Think of this as a Z06 minus the LT4. It has most if not all of the handling improvements that come with the Z06 but in a package that is more manageable and presumably cheaper. In the quest to make this a “pure expression” of the Corvette’s racing pedigree, engineers borrowed chassis tuning, upgraded cooling systems, and performance technologies from the Z06.
Standard equipment on the Grand Sport includes magnetic ride control, upgraded stabilizer bars and springs, an electronic limited-slip differential, Brembo brakes with 14″ front and 13.4″ rear rotors, Michelin Pilot Super Sport tires, and a seven-speed manual gearbox with active rev match. One worthwhile option is the Z07 package which adds carbon ceramic-matrix brakes, Michelin Pilot Sport 2 Cup tires, and a functional carbon fiber aero package. The LT1 V8 may be lacking a supercharger, but it still gets the job done with an impressive 466 horsepower and dry-sump oiling. That all equates to 1.05g on the skid pad or 1.2g with the Z07 package. At GM’s test track, the Z07 Grand Sport is less than a second off the pace of the C6 ZR1.
Whether you opt for the aero package or not, the exterior gets a few tweaks to differentiate it from the standard C7, namely bespoke Grand Sport wheels, unique fender inserts, a Z06-style grille, and wider rear fenders. Opt for the Heritage Package and you’ll get the traditional hash-mark fender graphics available in six colors and full-length stripes are available too.
Pricing is not available yet but it’s scheduled to go on sale this summer in the US and Europe as both a coupe and a convertible.
Fiat Abarth 124 Spider
In a way we all knew it was coming. An all-new open-top sports car built upon the MX-5 and Fiat’s growing inventory of Abarth badges meant a more potent 124 Spider had to be on the horizon. Sure enough, it was. Say hello to the Fiat Abarth 124 Spider, a meaner version of the foreign exchange student that originally debuted last November.

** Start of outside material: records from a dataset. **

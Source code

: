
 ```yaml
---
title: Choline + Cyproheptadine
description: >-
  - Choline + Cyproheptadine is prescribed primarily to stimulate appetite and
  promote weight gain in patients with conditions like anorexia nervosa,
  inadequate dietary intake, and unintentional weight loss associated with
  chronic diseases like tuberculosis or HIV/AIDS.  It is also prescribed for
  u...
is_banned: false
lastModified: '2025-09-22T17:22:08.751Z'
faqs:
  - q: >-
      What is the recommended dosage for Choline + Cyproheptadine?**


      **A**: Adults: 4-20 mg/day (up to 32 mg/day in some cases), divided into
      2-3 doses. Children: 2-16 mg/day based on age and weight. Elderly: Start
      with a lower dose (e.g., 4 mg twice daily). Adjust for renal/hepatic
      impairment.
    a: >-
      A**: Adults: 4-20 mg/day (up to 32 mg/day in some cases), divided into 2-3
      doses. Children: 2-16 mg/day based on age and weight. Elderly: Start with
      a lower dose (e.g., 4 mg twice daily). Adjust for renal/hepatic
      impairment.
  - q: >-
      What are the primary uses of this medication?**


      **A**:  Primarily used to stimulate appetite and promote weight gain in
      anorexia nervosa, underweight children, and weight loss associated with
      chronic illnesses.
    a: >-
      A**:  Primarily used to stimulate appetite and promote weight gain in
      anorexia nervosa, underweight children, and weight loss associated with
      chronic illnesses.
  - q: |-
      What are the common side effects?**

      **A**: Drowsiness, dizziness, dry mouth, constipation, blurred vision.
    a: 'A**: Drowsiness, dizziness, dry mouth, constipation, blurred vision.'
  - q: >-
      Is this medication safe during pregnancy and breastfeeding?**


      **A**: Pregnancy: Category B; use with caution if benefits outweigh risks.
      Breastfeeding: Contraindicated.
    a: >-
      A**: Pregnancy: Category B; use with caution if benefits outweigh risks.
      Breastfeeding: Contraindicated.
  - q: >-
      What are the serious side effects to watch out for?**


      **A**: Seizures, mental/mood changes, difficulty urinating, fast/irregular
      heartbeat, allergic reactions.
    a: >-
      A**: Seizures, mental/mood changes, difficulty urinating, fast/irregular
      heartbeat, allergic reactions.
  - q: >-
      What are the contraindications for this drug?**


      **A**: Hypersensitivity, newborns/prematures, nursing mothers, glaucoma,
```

Along with the Abarth nameplate comes more aggressive styling courtesy of a revised front and rear fascia with larger grille openings, new 17″ alloy wheels, a rear spoiler, and some additional graphics. The most important update that the Abarth name brings is made underneath that long bumpy hood. Pretty much as we guessed, it now runs on the same 1.4-liter MultiAir turbocharged four-cylinder engine as found in the 500 Abarth but with ten whole extra horsepower. 170 hp and 184 lb.-ft. of torque propel it to 62 mph in 6.8 seconds through a six-speed manual or automatic gearbox. They also promise that it’ll sound amazing.
Along with the slight power increase comes a slight reduction in weight; the angrier Fiata now weighs in at 2,337 pounds compared to the roughly 2,400 lbs. of the standard 124. It still rides on a double-wishbone front and multilink rear suspension setup but now benefits from special “Abarth by Bilstein” dampers, stiffened anti-roll bars, and aluminum Brembo brakes. Everything else is carried over from the standard 124. Pricing for Europe starts at €40,000 (~$43,000).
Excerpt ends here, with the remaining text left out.